[Records from a data collection]

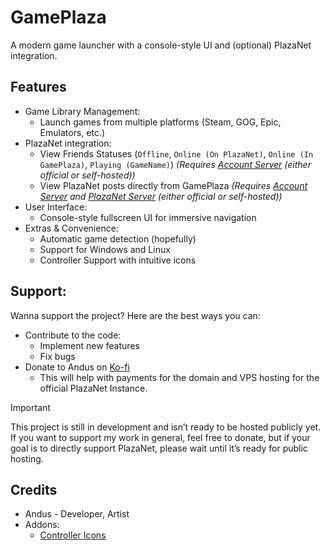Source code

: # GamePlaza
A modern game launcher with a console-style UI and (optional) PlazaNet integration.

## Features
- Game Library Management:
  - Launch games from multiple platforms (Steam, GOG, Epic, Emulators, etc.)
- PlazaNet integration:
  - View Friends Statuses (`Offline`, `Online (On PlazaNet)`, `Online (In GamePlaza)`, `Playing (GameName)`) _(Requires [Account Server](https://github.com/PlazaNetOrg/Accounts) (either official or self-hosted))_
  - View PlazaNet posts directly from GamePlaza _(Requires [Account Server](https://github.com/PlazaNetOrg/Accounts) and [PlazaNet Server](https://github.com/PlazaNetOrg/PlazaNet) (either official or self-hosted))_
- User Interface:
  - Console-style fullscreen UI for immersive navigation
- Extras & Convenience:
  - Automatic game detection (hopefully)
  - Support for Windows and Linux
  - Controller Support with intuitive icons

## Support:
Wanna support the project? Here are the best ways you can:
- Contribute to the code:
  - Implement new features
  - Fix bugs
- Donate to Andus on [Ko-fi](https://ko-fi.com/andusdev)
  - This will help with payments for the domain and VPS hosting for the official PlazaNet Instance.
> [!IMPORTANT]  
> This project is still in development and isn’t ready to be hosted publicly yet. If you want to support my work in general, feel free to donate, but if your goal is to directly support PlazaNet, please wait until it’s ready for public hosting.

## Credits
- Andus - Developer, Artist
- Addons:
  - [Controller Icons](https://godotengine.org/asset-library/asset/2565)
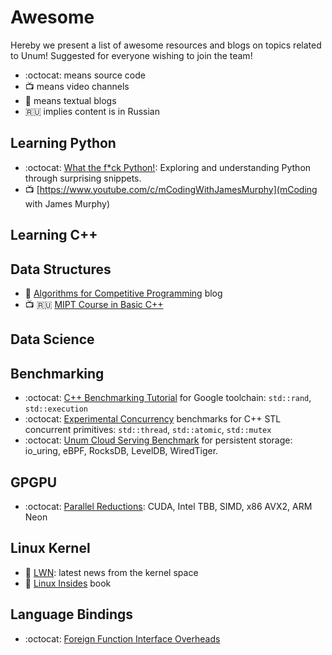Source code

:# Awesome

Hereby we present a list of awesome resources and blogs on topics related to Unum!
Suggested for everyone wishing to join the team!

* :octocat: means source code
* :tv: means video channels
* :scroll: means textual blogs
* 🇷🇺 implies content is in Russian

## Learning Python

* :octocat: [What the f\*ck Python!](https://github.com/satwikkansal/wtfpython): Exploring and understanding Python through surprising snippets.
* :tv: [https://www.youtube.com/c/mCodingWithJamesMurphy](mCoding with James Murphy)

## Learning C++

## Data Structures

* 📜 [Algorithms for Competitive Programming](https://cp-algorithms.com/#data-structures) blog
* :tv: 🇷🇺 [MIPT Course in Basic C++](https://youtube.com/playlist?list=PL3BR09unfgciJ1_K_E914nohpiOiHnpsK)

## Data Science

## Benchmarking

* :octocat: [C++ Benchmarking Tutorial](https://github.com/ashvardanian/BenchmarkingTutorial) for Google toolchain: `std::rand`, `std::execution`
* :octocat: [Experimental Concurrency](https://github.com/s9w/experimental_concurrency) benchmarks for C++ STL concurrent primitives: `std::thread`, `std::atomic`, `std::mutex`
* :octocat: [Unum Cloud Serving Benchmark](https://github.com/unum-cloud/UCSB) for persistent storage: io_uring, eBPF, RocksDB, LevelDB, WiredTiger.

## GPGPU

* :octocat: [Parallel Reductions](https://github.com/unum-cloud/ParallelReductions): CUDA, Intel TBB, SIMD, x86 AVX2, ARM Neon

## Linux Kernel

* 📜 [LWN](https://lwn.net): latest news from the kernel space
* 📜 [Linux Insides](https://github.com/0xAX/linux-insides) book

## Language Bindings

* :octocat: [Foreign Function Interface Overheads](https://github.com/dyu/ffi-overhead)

...

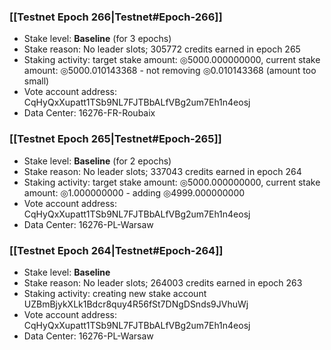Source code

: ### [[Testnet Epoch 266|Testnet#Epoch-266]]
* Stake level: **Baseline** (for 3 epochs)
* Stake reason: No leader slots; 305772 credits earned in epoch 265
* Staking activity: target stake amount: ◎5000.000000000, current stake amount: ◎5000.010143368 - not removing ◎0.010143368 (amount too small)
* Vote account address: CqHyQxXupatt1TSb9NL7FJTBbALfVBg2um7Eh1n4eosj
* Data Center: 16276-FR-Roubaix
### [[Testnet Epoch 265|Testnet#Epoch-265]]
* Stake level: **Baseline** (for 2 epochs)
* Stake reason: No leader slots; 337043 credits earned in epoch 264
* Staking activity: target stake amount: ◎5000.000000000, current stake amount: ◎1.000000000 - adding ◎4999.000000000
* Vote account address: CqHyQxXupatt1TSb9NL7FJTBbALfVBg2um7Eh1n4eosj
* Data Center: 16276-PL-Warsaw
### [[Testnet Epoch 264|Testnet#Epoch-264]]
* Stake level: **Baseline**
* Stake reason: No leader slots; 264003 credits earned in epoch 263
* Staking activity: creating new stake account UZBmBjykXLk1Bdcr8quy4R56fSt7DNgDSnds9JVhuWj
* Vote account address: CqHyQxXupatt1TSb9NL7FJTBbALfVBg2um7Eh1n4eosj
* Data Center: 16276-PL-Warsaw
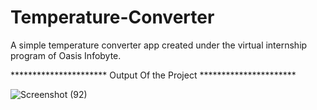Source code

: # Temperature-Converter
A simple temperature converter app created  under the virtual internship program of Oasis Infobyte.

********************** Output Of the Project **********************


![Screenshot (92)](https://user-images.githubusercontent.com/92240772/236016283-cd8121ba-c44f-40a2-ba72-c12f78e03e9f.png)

---

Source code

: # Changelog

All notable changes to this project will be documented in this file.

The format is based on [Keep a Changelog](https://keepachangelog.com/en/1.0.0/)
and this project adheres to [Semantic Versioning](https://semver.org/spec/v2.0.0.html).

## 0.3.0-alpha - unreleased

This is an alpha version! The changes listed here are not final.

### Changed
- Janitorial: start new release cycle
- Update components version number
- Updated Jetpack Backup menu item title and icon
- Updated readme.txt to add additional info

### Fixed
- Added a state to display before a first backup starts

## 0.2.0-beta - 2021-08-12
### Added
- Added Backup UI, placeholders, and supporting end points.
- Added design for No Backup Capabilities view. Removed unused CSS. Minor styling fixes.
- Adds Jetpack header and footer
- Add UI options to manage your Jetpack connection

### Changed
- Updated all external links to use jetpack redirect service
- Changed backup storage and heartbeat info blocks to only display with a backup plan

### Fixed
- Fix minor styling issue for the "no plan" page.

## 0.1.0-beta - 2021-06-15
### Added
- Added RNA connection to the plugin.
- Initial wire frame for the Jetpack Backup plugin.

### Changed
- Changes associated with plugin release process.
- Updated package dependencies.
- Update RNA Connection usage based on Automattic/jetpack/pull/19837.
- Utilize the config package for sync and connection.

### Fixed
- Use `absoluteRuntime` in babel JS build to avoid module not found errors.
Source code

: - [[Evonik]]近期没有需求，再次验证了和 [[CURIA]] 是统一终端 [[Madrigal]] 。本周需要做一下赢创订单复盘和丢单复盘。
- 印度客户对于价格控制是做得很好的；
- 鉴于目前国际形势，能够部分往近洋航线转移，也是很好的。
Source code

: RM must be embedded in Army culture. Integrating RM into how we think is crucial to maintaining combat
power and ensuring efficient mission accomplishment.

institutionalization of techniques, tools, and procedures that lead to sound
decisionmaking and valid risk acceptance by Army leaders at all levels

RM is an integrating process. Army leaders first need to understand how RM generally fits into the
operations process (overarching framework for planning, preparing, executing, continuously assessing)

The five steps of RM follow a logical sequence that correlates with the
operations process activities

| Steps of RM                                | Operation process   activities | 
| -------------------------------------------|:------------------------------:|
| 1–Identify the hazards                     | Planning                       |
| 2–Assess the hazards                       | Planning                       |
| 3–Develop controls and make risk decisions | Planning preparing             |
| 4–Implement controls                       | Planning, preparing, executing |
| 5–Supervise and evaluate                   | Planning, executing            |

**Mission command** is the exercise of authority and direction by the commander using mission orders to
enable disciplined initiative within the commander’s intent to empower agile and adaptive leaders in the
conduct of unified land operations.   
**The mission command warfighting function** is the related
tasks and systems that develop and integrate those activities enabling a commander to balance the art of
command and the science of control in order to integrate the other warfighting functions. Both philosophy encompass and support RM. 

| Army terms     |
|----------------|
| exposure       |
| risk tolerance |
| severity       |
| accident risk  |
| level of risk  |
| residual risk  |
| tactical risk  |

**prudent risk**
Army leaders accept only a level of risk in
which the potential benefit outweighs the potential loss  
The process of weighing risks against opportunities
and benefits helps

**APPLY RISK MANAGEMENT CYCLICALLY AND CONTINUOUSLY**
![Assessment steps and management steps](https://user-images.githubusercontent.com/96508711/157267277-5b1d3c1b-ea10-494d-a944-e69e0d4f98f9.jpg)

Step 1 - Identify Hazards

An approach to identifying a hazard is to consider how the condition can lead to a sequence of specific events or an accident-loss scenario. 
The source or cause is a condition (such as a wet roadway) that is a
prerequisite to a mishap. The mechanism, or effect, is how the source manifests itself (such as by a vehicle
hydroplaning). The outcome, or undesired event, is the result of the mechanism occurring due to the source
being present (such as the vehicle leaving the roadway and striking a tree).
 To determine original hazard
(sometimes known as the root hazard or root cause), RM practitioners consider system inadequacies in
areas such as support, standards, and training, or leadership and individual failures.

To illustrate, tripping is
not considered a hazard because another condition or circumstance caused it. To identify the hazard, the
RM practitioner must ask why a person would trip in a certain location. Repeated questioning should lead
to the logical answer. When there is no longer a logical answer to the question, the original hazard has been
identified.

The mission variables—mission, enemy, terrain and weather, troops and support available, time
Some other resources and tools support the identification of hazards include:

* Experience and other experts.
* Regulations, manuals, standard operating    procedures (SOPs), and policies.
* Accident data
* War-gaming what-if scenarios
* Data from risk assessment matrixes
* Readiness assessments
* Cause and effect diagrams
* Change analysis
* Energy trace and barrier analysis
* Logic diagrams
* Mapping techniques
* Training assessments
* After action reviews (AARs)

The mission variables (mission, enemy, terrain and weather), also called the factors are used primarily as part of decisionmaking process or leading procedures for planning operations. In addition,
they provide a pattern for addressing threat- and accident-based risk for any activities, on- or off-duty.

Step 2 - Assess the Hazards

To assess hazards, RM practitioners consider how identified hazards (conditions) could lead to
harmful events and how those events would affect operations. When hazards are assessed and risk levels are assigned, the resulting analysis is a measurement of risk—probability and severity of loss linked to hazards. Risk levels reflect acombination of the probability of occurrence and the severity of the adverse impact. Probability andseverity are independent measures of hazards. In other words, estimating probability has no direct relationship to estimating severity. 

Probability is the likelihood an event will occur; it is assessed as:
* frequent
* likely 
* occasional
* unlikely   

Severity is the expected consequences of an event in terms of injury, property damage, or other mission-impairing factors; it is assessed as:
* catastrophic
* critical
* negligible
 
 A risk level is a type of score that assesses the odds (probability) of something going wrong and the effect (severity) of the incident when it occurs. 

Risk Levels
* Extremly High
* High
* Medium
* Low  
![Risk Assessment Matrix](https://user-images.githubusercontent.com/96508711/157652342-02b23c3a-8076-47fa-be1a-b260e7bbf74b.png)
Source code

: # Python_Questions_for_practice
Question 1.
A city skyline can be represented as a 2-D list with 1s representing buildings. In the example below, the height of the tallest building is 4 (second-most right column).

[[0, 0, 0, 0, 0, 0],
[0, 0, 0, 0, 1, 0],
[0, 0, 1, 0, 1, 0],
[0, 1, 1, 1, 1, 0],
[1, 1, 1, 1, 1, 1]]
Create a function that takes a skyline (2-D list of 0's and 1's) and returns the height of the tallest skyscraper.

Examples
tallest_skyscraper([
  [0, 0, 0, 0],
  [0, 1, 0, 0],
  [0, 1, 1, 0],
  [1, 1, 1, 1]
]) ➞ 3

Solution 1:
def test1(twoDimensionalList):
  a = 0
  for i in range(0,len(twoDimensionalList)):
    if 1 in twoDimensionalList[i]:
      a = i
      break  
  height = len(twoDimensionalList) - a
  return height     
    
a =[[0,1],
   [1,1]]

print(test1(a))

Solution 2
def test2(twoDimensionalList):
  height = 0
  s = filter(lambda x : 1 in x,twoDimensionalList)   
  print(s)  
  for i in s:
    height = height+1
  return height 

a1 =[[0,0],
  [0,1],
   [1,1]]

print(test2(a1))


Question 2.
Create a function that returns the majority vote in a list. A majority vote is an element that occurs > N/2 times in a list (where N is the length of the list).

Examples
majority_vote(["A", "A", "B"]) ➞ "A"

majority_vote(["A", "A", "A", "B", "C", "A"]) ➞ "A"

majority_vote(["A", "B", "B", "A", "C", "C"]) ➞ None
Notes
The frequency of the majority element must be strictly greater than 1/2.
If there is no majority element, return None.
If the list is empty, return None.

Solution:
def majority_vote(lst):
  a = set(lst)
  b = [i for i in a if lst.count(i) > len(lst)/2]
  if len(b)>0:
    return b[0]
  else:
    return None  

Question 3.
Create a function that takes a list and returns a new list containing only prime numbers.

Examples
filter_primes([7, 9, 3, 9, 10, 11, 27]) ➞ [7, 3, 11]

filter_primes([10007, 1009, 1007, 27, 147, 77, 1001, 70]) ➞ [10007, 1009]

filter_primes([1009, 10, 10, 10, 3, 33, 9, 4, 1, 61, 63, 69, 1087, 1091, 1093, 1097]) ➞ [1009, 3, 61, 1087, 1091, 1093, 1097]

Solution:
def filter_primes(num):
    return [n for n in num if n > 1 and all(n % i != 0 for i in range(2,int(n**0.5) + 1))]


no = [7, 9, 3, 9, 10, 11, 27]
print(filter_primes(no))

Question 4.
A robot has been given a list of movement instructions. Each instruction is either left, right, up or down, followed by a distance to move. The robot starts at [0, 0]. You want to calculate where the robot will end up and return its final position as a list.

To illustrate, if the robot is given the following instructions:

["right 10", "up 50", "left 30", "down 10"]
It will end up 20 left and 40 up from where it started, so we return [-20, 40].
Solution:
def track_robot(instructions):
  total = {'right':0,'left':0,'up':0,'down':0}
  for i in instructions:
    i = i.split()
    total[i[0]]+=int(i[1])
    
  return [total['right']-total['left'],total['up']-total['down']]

### Brief:
Show all lines above containing "range".

### Result for this task:
  for i in range(0,len(twoDimensionalList)):
    return [n for n in num if n > 1 and all(n % i != 0 for i in range(2,int(n**0.5) + 1))]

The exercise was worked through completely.